Pictures paired with source code

*-*-*

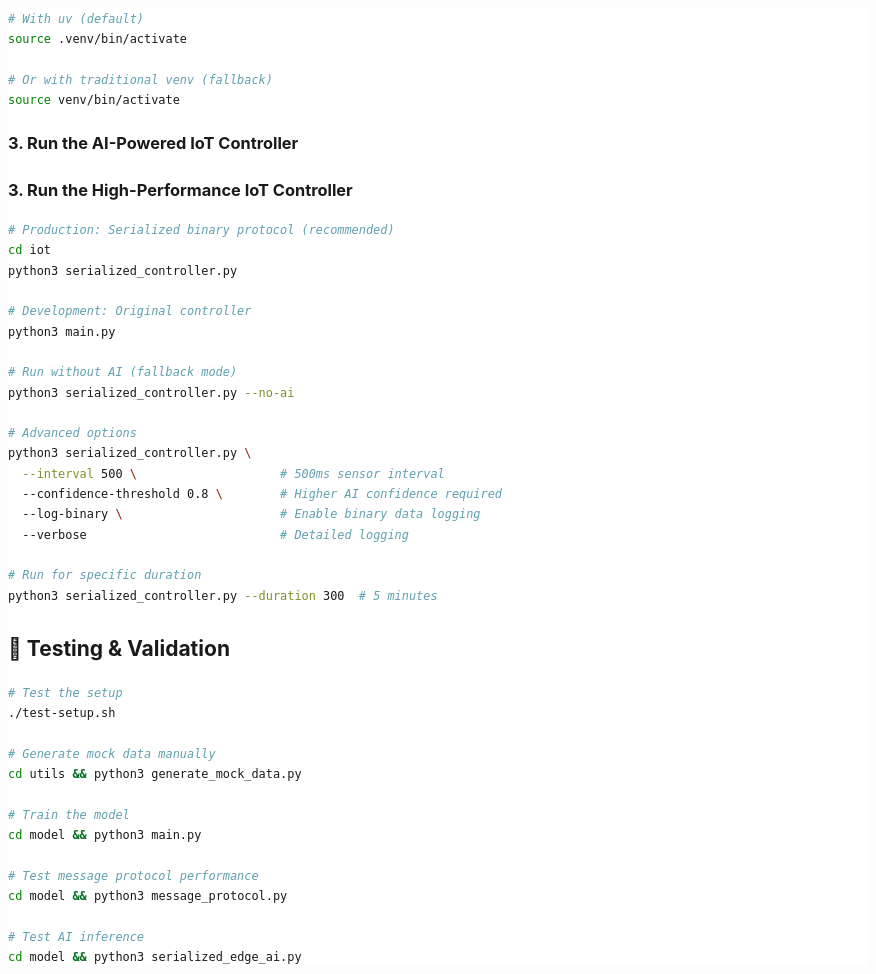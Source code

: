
 ```bash
# With uv (default)
source .venv/bin/activate

# Or with traditional venv (fallback)
source venv/bin/activate
```

### 3. Run the AI-Powered IoT Controller

### 3. Run the High-Performance IoT Controller

```bash
# Production: Serialized binary protocol (recommended)
cd iot
python3 serialized_controller.py

# Development: Original controller
python3 main.py

# Run without AI (fallback mode)
python3 serialized_controller.py --no-ai

# Advanced options
python3 serialized_controller.py \
  --interval 500 \                    # 500ms sensor interval
  --confidence-threshold 0.8 \        # Higher AI confidence required
  --log-binary \                      # Enable binary data logging
  --verbose                           # Detailed logging

# Run for specific duration
python3 serialized_controller.py --duration 300  # 5 minutes
```

## 🧪 Testing & Validation

```bash
# Test the setup
./test-setup.sh

# Generate mock data manually
cd utils && python3 generate_mock_data.py

# Train the model
cd model && python3 main.py

# Test message protocol performance
cd model && python3 message_protocol.py

# Test AI inference
cd model && python3 serialized_edge_ai.py
```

*-*-*

What you will do
The data should be printed again unchanged; leave its pictures out.

Answer
Source code

:
 ```bash
# With uv (default)
source .venv/bin/activate

# Or with traditional venv (fallback)
source venv/bin/activate
```

### 3. Run the AI-Powered IoT Controller

### 3. Run the High-Performance IoT Controller

```bash
# Production: Serialized binary protocol (recommended)
cd iot
python3 serialized_controller.py

# Development: Original controller
python3 main.py

# Run without AI (fallback mode)
python3 serialized_controller.py --no-ai

# Advanced options
python3 serialized_controller.py \
  --interval 500 \                    # 500ms sensor interval
  --confidence-threshold 0.8 \        # Higher AI confidence required
  --log-binary \                      # Enable binary data logging
  --verbose                           # Detailed logging

# Run for specific duration
python3 serialized_controller.py --duration 300  # 5 minutes
```

## 🧪 Testing & Validation

```bash
# Test the setup
./test-setup.sh

# Generate mock data manually
cd utils && python3 generate_mock_data.py

# Train the model
cd model && python3 main.py

# Test message protocol performance
cd model && python3 message_protocol.py

# Test AI inference
cd model && python3 serialized_edge_ai.py
```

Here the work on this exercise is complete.